In 2019 we began working with a manufacturing firm that employs roughly one thousand people. They had a 50-page strategy, but its execution wasn’t being adopted throughout its departments or its local affiliates. As a result, they were seeing significant turnover, a lack of strong identity (both internally and externally), and an executive team that wasn’t functioning at a high level. The VP Finance had painted a stark reality for them. Margins had been declining for four consecutive years and they were on pace to show significant losses in 2019 and into 2020.
The question we were asked by their CEO was, “Why isn’t this working?”
We began this project with an executive session where the problem was identified through a facilitated process. This reveal was confronted in discomfort, and, as it so often does, resulted in finger pointing between executives and departments.

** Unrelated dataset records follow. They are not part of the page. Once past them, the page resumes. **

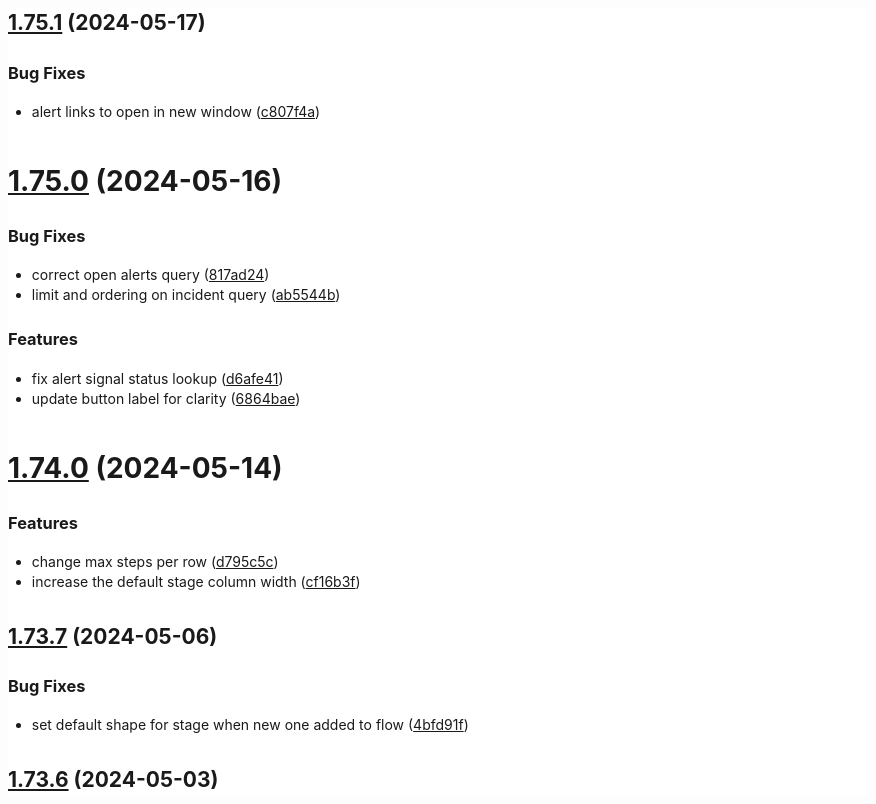 ## [1.75.1](https://github.com/newrelic/nr-labs-hedgehog/compare/v1.75.0...v1.75.1) (2024-05-17)


### Bug Fixes

* alert links to open in new window ([c807f4a](https://github.com/newrelic/nr-labs-hedgehog/commit/c807f4a13a741bb67b33325938a55fa53a221be1))

# [1.75.0](https://github.com/newrelic/nr-labs-hedgehog/compare/v1.74.0...v1.75.0) (2024-05-16)


### Bug Fixes

* correct open alerts query ([817ad24](https://github.com/newrelic/nr-labs-hedgehog/commit/817ad249ba2dbb32b896397f23cdecae61bf49bd))
* limit and ordering on incident query ([ab5544b](https://github.com/newrelic/nr-labs-hedgehog/commit/ab5544b44dc82880dd1254f2c30de41d3f1f6200))


### Features

* fix alert signal status lookup ([d6afe41](https://github.com/newrelic/nr-labs-hedgehog/commit/d6afe412b8e5dc9bb0f90263ab02b2437848ce37))
* update button label for clarity ([6864bae](https://github.com/newrelic/nr-labs-hedgehog/commit/6864baef0fe3c3e065a629a561bec6009b5dc33b))

# [1.74.0](https://github.com/newrelic/nr-labs-hedgehog/compare/v1.73.7...v1.74.0) (2024-05-14)


### Features

* change max steps per row ([d795c5c](https://github.com/newrelic/nr-labs-hedgehog/commit/d795c5cf0f2df546cb49b0d77c9b4a453f92d342))
* increase the default stage column width ([cf16b3f](https://github.com/newrelic/nr-labs-hedgehog/commit/cf16b3f08417af092755ac244f3b7a1f1aa988dc))

## [1.73.7](https://github.com/newrelic/nr-labs-hedgehog/compare/v1.73.6...v1.73.7) (2024-05-06)


### Bug Fixes

* set default shape for stage when new one added to flow ([4bfd91f](https://github.com/newrelic/nr-labs-hedgehog/commit/4bfd91fa0cc510e72d6e2c543c15f536b117b21c))

## [1.73.6](https://github.com/newrelic/nr-labs-hedgehog/compare/v1.73.5...v1.73.6) (2024-05-03)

Our goal was to help them create a strategy that was digestible and relevant to all teams and local branches. We worked with them to establish clear goals for their customers, staff, operations, and their bottom line, and helped them put a stake in the ground on the business results that they would fight for, including financial results, staff engagement, and customer loyalty. Through the process, they created a powerful statement of intent. This was referred to as Mission 2020.
With clear outcomes in mind, they tackled the bigger question of what they needed to get right to achieve these results. This culminated in the creation of four Strategic Imperatives, each with a statement of intent. Those imperatives were:
- Entrench sales behaviours and introduce a new pricing model.

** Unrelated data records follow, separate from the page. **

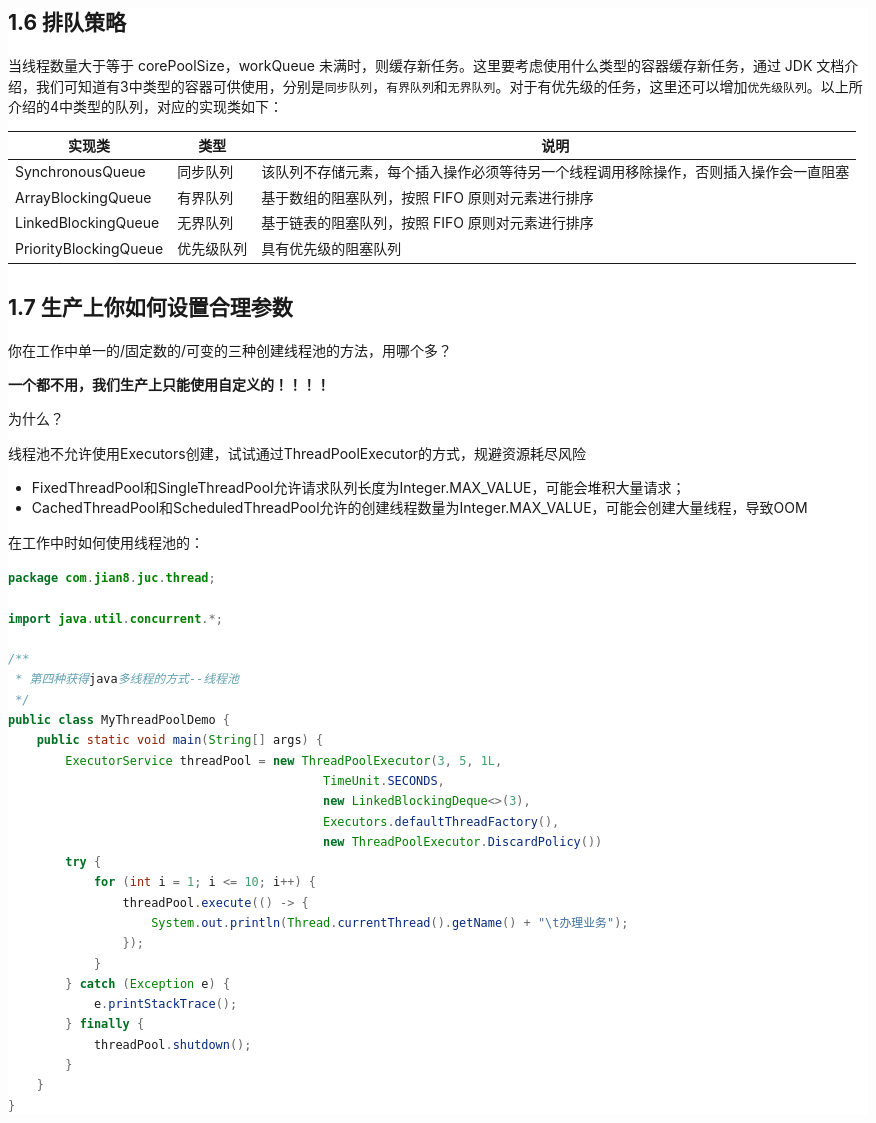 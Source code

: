 

## 1.6 排队策略

当线程数量大于等于 corePoolSize，workQueue 未满时，则缓存新任务。这里要考虑使用什么类型的容器缓存新任务，通过 JDK 文档介绍，我们可知道有3中类型的容器可供使用，分别是`同步队列`，`有界队列`和`无界队列`。对于有优先级的任务，这里还可以增加`优先级队列`。以上所介绍的4中类型的队列，对应的实现类如下： 

| 实现类                | 类型       | 说明                                                         |
| --------------------- | ---------- | ------------------------------------------------------------ |
| SynchronousQueue      | 同步队列   | 该队列不存储元素，每个插入操作必须等待另一个线程调用移除操作，否则插入操作会一直阻塞 |
| ArrayBlockingQueue    | 有界队列   | 基于数组的阻塞队列，按照 FIFO 原则对元素进行排序             |
| LinkedBlockingQueue   | 无界队列   | 基于链表的阻塞队列，按照 FIFO 原则对元素进行排序             |
| PriorityBlockingQueue | 优先级队列 | 具有优先级的阻塞队列                                         |



## 1.7 生产上你如何设置合理参数

你在工作中单一的/固定数的/可变的三种创建线程池的方法，用哪个多？

**一个都不用，我们生产上只能使用自定义的！！！！**





为什么？

线程池不允许使用Executors创建，试试通过ThreadPoolExecutor的方式，规避资源耗尽风险

* FixedThreadPool和SingleThreadPool允许请求队列长度为Integer.MAX_VALUE，可能会堆积大量请求；
* CachedThreadPool和ScheduledThreadPool允许的创建线程数量为Integer.MAX_VALUE，可能会创建大量线程，导致OOM



 在工作中时如何使用线程池的：

```java
package com.jian8.juc.thread;

import java.util.concurrent.*;

/**
 * 第四种获得java多线程的方式--线程池
 */
public class MyThreadPoolDemo {
    public static void main(String[] args) {
        ExecutorService threadPool = new ThreadPoolExecutor(3, 5, 1L,
                							TimeUnit.SECONDS,
                							new LinkedBlockingDeque<>(3),
                                            Executors.defaultThreadFactory(), 
                                            new ThreadPoolExecutor.DiscardPolicy())
        try {
            for (int i = 1; i <= 10; i++) {
                threadPool.execute(() -> {
                    System.out.println(Thread.currentThread().getName() + "\t办理业务");
                });
            }
        } catch (Exception e) {
            e.printStackTrace();
        } finally {
            threadPool.shutdown();
        }
    }
}

```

- First time right from order entry to delivery.
- Build executive and senior leadership capability and sense of team.
- Identify and act on opportunities for operational efficiency.
Underneath each imperative was a series of activities that would require individual actions. All of this was distilled into a one-page strategy that could be understood and acted on throughout the enterprise.

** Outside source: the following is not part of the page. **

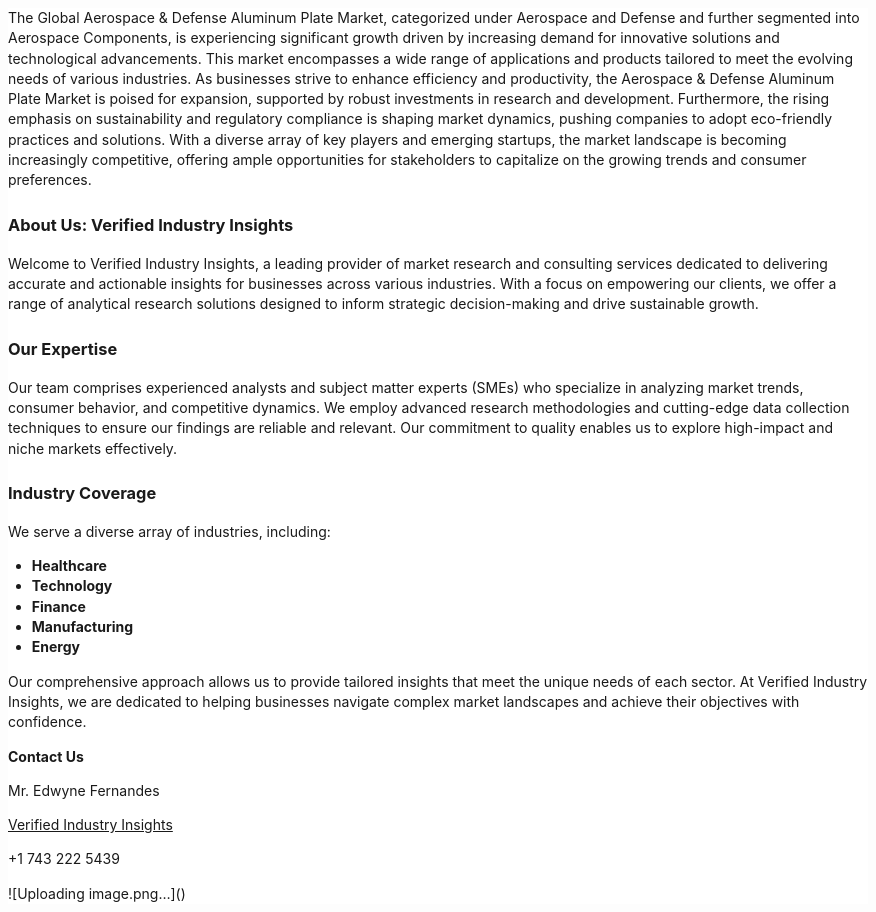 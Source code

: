 </h3><p>The Global Aerospace & Defense Aluminum Plate Market, categorized under Aerospace and Defense and further segmented into Aerospace Components, is experiencing significant growth driven by increasing demand for innovative solutions and technological advancements. This market encompasses a wide range of applications and products tailored to meet the evolving needs of various industries. As businesses strive to enhance efficiency and productivity, the Aerospace & Defense Aluminum Plate Market is poised for expansion, supported by robust investments in research and development. Furthermore, the rising emphasis on sustainability and regulatory compliance is shaping market dynamics, pushing companies to adopt eco-friendly practices and solutions. With a diverse array of key players and emerging startups, the market landscape is becoming increasingly competitive, offering ample opportunities for stakeholders to capitalize on the growing trends and consumer preferences.</p><h3>About Us: Verified Industry Insights</h3><p>Welcome to Verified Industry Insights, a leading provider of market research and consulting services dedicated to delivering accurate and actionable insights for businesses across various industries. With a focus on empowering our clients, we offer a range of analytical research solutions designed to inform strategic decision-making and drive sustainable growth.</p><h3>Our Expertise</h3><p>Our team comprises experienced analysts and subject matter experts (SMEs) who specialize in analyzing market trends, consumer behavior, and competitive dynamics. We employ advanced research methodologies and cutting-edge data collection techniques to ensure our findings are reliable and relevant. Our commitment to quality enables us to explore high-impact and niche markets effectively.</p><h3>Industry Coverage</h3><p>We serve a diverse array of industries, including:</p><ul><li><strong>Healthcare</strong></li><li><strong>Technology</strong></li><li><strong>Finance</strong></li><li><strong>Manufacturing</strong></li><li><strong>Energy</strong></li></ul><p>Our comprehensive approach allows us to provide tailored insights that meet the unique needs of each sector. At Verified Industry Insights, we are dedicated to helping businesses navigate complex market landscapes and achieve their objectives with confidence.</p><p><strong>Contact Us</strong></p><p>Mr. Edwyne Fernandes</p><p><a href="https://www.verifiedindustryinsights.com/">Verified Industry Insights</a></p><p>+1 743 222 5439</p>
![Uploading image.png…]()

The question then became, how would they bring the strategy to life throughout the organization?
We facilitated sessions with each department, from sales, to marketing, to operations. These groups needed strategic context and a voice in determining the action plans. This input was critical. These were the groups who would ultimately bring this strategy to life. It is the purview of senior leadership to identify high level pursuits. But success would only come if the people responsible for delivery had a hand in determining action items.
We also asked them to give input into the other departments – by way of “key considerations” – which uncovered tensions and broken processes between them. Significant efforts were made to create understanding of the challenges faced by other departments and to see how they could better align in pursuit of their goals. Not only did they want and need an environment where the right hand knew what the left hand was doing, but they needed to be operating in harmony as one unit. They came together as one large team, operating as a single unit.
With nine regional offices, it was important for us to take the one-page strategy and test its relevancy with the sales field. Aligning to the brand’s mission and vision, each region was able to adapt the strategy to their local needs.
This was not a pivot. This became a transformation. The manufacturer turned themselves around in only six months; financially, operationally, and culturally. They faced the challenges of Covid-19 with the same sense of intentionality and have emerged a better company. In the post Covid environment, they are positioned to achieve record profitability through engaged and inspired staff serving loyal customers.